This topic describes how to configure HTTP Strict Transport Security (HSTS). After you configure HSTS, clients such as browsers can establish only HTTPS connections to points of presence (POPs). This improves security.
Prerequisites
An SSL certificate is configured. For more information, see Configure an SSL certificate.
Background information
HSTS is a policy mechanism that allows websites to accept only HTTPS connections.
After you configure HSTS, the first time a client connects to a POP over HTTPS, the POP uses a response header to inform the client that only HTTPS requests are allowed within a period of time and blocks HTTP requests. The HSTS response header is in the Strict-Transport-Security:max-age=expireTime [;includeSubDomains] [;preload]
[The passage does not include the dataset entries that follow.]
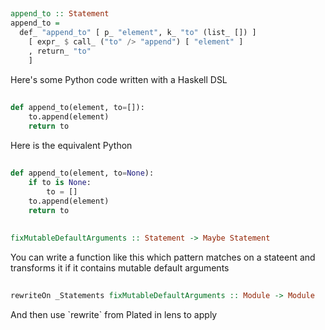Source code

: ##

<style>
.reveal code { font-size: 0.8em; }
.reveal pre code { max-height: 600px; }
</style>


```haskell
append_to :: Statement
append_to =
  def_ "append_to" [ p_ "element", k_ "to" (list_ []) ]
    [ expr_ $ call_ ("to" /> "append") [ "element" ]
    , return_ "to"
    ]
```

<div class="notes">
Here's some Python code written with a Haskell DSL
</div>

##

```python
def append_to(element, to=[]):
    to.append(element)
    return to
```

<div class="notes">
Here is the equivalent Python
</div>

##

```python
def append_to(element, to=None):
    if to is None:
        to = []
    to.append(element)
    return to
```

##

```haskell
fixMutableDefaultArguments :: Statement -> Maybe Statement
```

<div class="notes">
You can write a function like this which pattern matches on a stateent and transforms it
if it contains mutable default arguments
</div>

##

```haskell
rewriteOn _Statements fixMutableDefaultArguments :: Module -> Module
```

<div class="notes">
And then use `rewrite` from Plated in lens to apply
</div>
format. The following table describes the parameters.
Parameter | Description |
max-age | The time-to-live (TTL) of the HSTS header. Unit: seconds. Clients can initiate only HTTPS requests during this period. |
includeSubDomains | Optional. If you configure this parameter, HSTS is enabled for the domain name and its subdomains. |
preload | Optional. This parameter allows you to add the domain name to the HSTS preloaded list of the browser. |
The client uses HSTS for the domain name until the TTL that is specified by the max-age parameter expires. During the TTL, HTTP requests are blocked and converted to HTTPS requests.
After you enable HSTS, the first HTTP request that is initiated by the client is allowed because the HSTS setting is not synchronized to the client. In this case, the request may be intercepted or tampered with, which poses security risks. You can configure URL redirection to redirect HTTP to HTTPS. This way, POPs redirect HTTP to HTTPS based on HTTP 301 or 302 status code to prevent security risks.
Limits
After you configure HSTS, clients can access POPs only over HTTPS. Do not configure URL redirection to HTTP at the same time.
The HSTS response header applies to responses to HTTPS requests but does not apply to responses to HTTP requests. Before HSTS takes effect, you can configure force redirect to redirect the first HTTP request from a client to HTTPS by using 301 redirection. For more information, see Configure force redirect.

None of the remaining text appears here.